Screenwriting Tricks for Authors

On Writers Not Writing

I’ve posted Part 3 of this Is My Story Idea BIG Enough? series today, too. But based on some conversations I’ve been having, in the workshop and out of it, I also feel the need to post something that you might call an anti-Nanowrimo post. Because the very last thing I want to encourage is that you approach this by forcing yourself, or shaming yourself, into participating.

If you don’t want to do Nanowrimo, DON’T DO IT! 

If writing has become painful, stressful, or impossible for you, let’s deal with that, first.

Now that I’ve got some time to run some writing workshops again, I am taking a good look at the comments of other writers about why they’re not writing. (The fact that these comments are written on social media means they ARE writing—just not writing their books…)
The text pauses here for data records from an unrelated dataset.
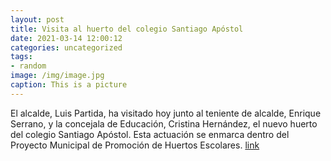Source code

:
 ```yaml
---
layout: post
title: Visita al huerto del colegio Santiago Apóstol
date: 2021-03-14 12:00:12
categories: uncategorized
tags:
- random
image: /img/image.jpg
caption: This is a picture
---
```

El alcalde, Luis Partida, ha visitado hoy junto al teniente de alcalde, Enrique Serrano, y la concejala de Educación, Cristina Hernández, el nuevo huerto del colegio Santiago Apóstol. Esta actuación se enmarca dentro del Proyecto Municipal de Promoción de Huertos Escolares.  [link](https://www.ayto-villacanada.es/tu-ayuntamiento/visita-al-huerto-del-colegio-santiago-apostol/)
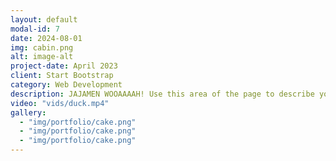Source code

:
 ```yaml
---
layout: default
modal-id: 7
date: 2024-08-01
img: cabin.png
alt: image-alt
project-date: April 2023
client: Start Bootstrap
category: Web Development
description: JAJAMEN WOOAAAAH! Use this area of the page to describe your project. Lorem ipsum dolor sit amet, consectetur adipisicing elit. Mollitia neque assumenda ipsam nihil, molestias magnam, recusandae quos quis inventore quisquam velit asperiores, vitae? Reprehenderit soluta, eos quod consequuntur itaque. Nam.
video: "vids/duck.mp4"
gallery:
  - "img/portfolio/cake.png"
  - "img/portfolio/cake.png"
  - "img/portfolio/cake.png"
---
```


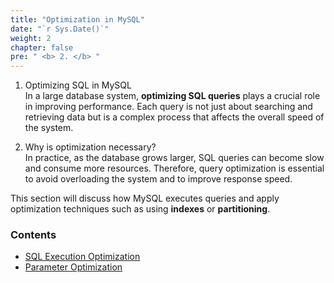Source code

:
 ```yaml
---
title: "Optimization in MySQL"
date: "`r Sys.Date()`"
weight: 2
chapter: false
pre: " <b> 2. </b> "
---
```


1. Optimizing SQL in MySQL  
In a large database system, **optimizing SQL queries** plays a crucial role in improving performance. Each query is not just about searching and retrieving data but is a complex process that affects the overall speed of the system.

2. Why is optimization necessary?  
In practice, as the database grows larger, SQL queries can become slow and consume more resources. Therefore, query optimization is essential to avoid overloading the system and to improve response speed.

This section will discuss how MySQL executes queries and apply optimization techniques such as using **indexes** or **partitioning**.

### Contents  
  - [SQL Execution Optimization](2.1-sql-optimization/)  
  - [Parameter Optimization](2.2-params-optimization/)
Not judging!!!  I GET emotional burnout. I’ve GOT it. The whole world is suffering PTSD from the pandemic—the US also from the flat-out evil rule of a malignant narcissist, the UK the same, as the often hilarious and always horrifying top-trending Twitter thread #StayInGermany was bearing witness to this week (I particularly liked “a dictatorship of sixth-form sociopaths”).
 
Add something like a struggling family member, a lost job, a divorce, suddenly having to homeschool the kids, the grieving for ill/dying parents – to that already elevated level of emotional stress (I know all about some of that, too) and it’s a miracle any of us get out of bed in the morning.
 
And OF COURSE we need to self-nurture and recover. We need refuge.
 
What I don’t get—is why for a writer, their BOOK is not their refuge.
 
Our whole job involves creating worlds for readers to inhabit, to experience something completely outside of themselves. But we writers get to live in that world, too, and for much longer than a reader gets to. Not just live in it—luxuriate, explore, play, discover, get excited, get terrified, get exhilarated.
 
So if the very idea of writing is filling you with dread, or despair, I’d ask you to consider this:
 
If your book, or script, isn’t someplace you’re eager to escape into, every day—if it’s not your refuge, your restoration, your daily self-nurture—then maybe, just maybe, you’re going about this book thing a bit cockeyed.
 
I find writing—like dance, yoga, hiking, the ocean—profoundly meditative. Yeah, like everyone, I might resist starting—but soon after I do I can feel the endorphins kick in. So if that’s not happening for you… why?
 
Is your book your refuge? If not, could it be? What made you fall in love with it? Focus on that falling-in-love feeling for a while and see what happens.
 
If the answer is, NO, this book is not a refuge, it could never be a refuge, it is a cesspit from the lowest depths of hell….
 
Well…isn’t it worth asking yourself: what world WOULD you want to escape into, every day? And get so excited about that you can’t wait to bring other people into it, too?
 
Because you can literally put yourself into any world you choose. What awesome power!
 
Your book will be BIG enough when you can get yourself quiet and relaxed enough —for even just fifteen minutes a day— and let yourself feel that expansiveness inside you. Like magic, the rest of your life will start to expand, too.
 
Isn’t it a gift that every day we can reinvent ourselves, and our writing?